## Exercise prompt:
Below are records. Copy every line with "font" in it.

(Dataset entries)
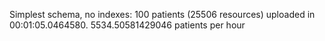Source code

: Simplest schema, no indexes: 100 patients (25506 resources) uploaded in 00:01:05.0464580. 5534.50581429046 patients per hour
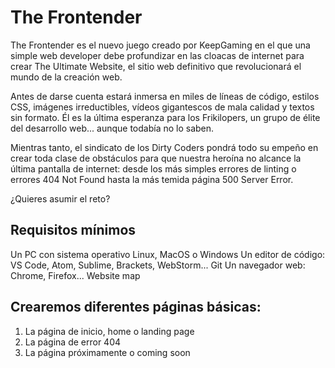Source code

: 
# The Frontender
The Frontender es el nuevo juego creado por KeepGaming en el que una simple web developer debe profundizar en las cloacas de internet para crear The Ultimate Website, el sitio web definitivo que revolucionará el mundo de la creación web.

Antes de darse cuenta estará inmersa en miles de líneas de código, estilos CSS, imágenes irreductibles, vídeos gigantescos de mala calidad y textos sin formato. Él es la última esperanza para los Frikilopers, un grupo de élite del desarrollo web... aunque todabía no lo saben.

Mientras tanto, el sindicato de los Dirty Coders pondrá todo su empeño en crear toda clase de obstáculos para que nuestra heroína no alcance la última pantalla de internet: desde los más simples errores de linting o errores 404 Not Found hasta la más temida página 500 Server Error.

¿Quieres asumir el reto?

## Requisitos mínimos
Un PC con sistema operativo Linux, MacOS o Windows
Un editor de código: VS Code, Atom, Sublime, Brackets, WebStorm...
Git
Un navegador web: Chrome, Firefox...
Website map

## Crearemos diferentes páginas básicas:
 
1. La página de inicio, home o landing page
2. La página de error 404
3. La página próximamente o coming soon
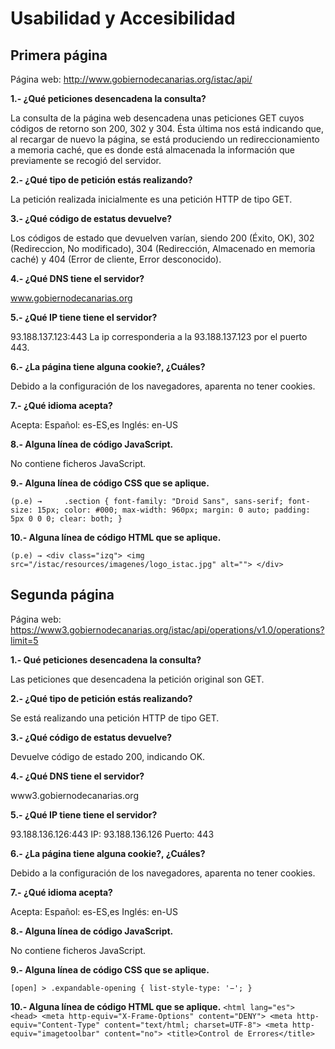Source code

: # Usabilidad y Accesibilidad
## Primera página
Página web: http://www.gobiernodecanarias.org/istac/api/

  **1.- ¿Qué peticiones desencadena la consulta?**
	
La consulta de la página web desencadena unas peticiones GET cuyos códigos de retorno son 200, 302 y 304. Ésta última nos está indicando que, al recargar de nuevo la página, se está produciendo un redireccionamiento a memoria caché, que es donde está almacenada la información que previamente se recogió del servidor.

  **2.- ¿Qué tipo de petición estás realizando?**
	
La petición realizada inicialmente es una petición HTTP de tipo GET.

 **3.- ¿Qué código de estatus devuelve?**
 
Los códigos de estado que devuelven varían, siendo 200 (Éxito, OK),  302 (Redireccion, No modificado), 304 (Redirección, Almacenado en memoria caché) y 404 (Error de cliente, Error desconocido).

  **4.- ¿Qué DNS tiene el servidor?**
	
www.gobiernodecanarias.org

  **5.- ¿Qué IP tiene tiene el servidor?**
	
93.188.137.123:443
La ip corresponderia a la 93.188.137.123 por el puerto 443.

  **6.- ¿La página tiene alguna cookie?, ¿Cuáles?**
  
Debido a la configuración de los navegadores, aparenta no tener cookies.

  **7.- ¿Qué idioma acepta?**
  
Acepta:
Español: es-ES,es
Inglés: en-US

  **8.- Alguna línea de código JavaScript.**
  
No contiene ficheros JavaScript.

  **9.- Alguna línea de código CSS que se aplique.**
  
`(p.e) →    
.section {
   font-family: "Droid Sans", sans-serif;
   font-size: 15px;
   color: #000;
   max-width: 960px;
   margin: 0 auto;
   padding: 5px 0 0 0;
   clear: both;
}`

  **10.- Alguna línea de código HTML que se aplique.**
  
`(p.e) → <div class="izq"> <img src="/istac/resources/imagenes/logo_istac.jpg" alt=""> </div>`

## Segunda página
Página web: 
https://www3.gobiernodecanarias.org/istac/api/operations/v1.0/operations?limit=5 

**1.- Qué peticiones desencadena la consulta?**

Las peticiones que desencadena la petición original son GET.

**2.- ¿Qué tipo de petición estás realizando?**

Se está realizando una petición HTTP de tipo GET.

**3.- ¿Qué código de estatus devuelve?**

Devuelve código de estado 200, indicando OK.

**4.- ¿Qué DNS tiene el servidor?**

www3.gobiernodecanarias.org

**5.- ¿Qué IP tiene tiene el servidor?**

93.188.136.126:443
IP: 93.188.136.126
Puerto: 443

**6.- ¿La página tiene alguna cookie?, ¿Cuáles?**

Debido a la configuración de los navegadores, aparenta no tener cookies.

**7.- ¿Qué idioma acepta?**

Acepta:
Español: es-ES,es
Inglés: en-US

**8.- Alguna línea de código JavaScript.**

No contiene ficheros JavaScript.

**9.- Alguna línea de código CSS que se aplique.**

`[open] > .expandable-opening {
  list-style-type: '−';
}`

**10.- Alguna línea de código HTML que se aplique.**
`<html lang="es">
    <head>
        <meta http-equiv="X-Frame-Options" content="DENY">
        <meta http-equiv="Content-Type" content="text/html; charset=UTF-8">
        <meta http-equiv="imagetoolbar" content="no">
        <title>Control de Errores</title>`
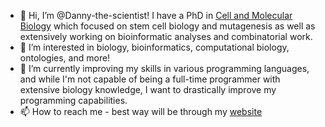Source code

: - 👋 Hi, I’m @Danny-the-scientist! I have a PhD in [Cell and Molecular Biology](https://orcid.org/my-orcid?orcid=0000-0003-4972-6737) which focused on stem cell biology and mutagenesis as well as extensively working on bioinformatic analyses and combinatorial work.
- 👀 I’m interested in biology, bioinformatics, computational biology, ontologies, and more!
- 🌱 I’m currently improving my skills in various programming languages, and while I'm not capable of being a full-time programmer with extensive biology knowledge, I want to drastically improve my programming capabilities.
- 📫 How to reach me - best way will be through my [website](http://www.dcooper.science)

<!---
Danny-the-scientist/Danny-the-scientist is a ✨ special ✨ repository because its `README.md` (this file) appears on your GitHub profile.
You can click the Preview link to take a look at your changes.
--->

## Result of the exercise:
   font-family: "Droid Sans", sans-serif;
   font-size: 15px;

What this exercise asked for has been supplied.